The fact that the IPPs do not extend to outsourcing service providers under public sector outsourcing contracts means that individuals whose privacy has been compromised by the acts or omissions of an outsourcing service provider have no rights against that outsourcing service provider until the private sector regime comes into effect. Private sector outsourcing service providers are currently largely outside the jurisdiction of the Privacy Commissioner, with the exception of the Privacy Commissioner’s power to obtain information from third parties in the course of its investigation of breaches of the Privacy Act 1988 by an agency.
Accordingly, the Privacy Advisory Committee recommended that agencies should impose contractual security provisions in order to meet its security obligations under IPP 4 and also to preserve the rights of individuals under the Privacy Act 1988 so far as possible. They will also seek, as far as possible, to extend the protection of the other IPPs by contract to the processing of public sector personal information by a private sector outsourcing service provider.

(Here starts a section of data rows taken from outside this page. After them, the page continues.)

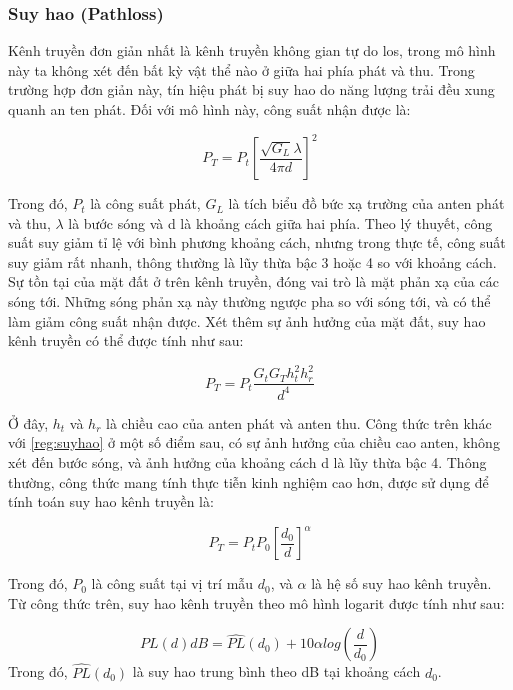 \subsubsection{Suy hao (Pathloss)}

Kênh truyền đơn giản nhất là kênh truyền không gian tự do \ac{los}, trong mô hình này ta không
xét đến bất kỳ vật thể nào ở giữa hai phía phát và thu. Trong trường hợp đơn giản này, tín hiệu phát bị suy hao do
năng lượng trải đều xung quanh an ten phát. Đối với mô hình này, công suất nhận được là:

\begin{equation}
	P_T=P_t[\dfrac{\sqrt{G_L} \lambda}{4 \pi d}]^2
	\label{reg:suyhao}
\end{equation}


Trong đó, $P_t$ là công suất phát, $G_L$ là tích biểu đồ bức xạ trường của anten phát và thu, $\lambda$ là bước sóng và d
là khoảng cách giữa hai phía. Theo lý thuyết, công suất suy giảm tỉ lệ với bình phương khoảng cách, nhưng trong
thực tế, công suất suy giảm rất nhanh, thông thường là lũy thừa bậc 3 hoặc 4 so với khoảng cách. Sự tồn tại của
mặt đất ở trên kênh truyền, đóng vai trò là mặt phản xạ của các sóng tới. Những sóng phản xạ này thường ngược
pha so với sóng tới, và có thể làm giảm công suất nhận được. Xét thêm sự ảnh hưởng của mặt đất, suy hao kênh
truyền có thể được tính như sau:

\begin{equation}
	P_T=P_t \dfrac{G_t G_T h_t^2 h_r^2}{d^4}
\end{equation}

Ở đây, $h_t$ và $h_r$ là chiều cao của anten phát và anten thu. Công thức trên khác với \eqref{reg:suyhao}  ở một số
điểm sau, có sự ảnh hưởng của chiều cao anten, không xét đến bước sóng, và ảnh hưởng của khoảng cách d là lũy
thừa bậc 4. Thông thường, công thức mang tính thực tiễn kinh nghiệm cao hơn, được sử dụng để tính toán suy hao
kênh truyền là:

\begin{equation}
	P_T=P_t P_0 [\dfrac{d_0}{d}]^\alpha
\end{equation}
	
	Trong đó, $P_0$ là công suất tại vị trí mẫu $d_0$, và $\alpha$ là hệ số suy hao kênh truyền. Từ công thức trên, suy hao
	kênh truyền theo mô hình logarit được tính như sau:
	
	\begin{equation}
		PL(d)dB=\hat{PL}(d_0)+10 \alpha log(\dfrac{d}{d_0})
	\end{equation}
Trong đó, $\hat{PL}(d_0)$ là suy hao trung bình theo dB tại khoảng cách $d_0$.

While there are substantial similarities between the IPPs and the NPPs, there are also certain differences. One of these can be illustrated by the comparison between IPP 4 and NPP 4 dealing with security standards. IPP 4 casts a duty on the agency to ensure (by contract: s 95B) that the agency’s duties with respect to security are passed onto the outsourcing service provider. NPP 4 contains no such requirement. The IPPs also contain extra detail in relation to the act of soliciting personal information from an individual (IPPs 2 and 3) and other differences in relation to the use and disclosure of personal information.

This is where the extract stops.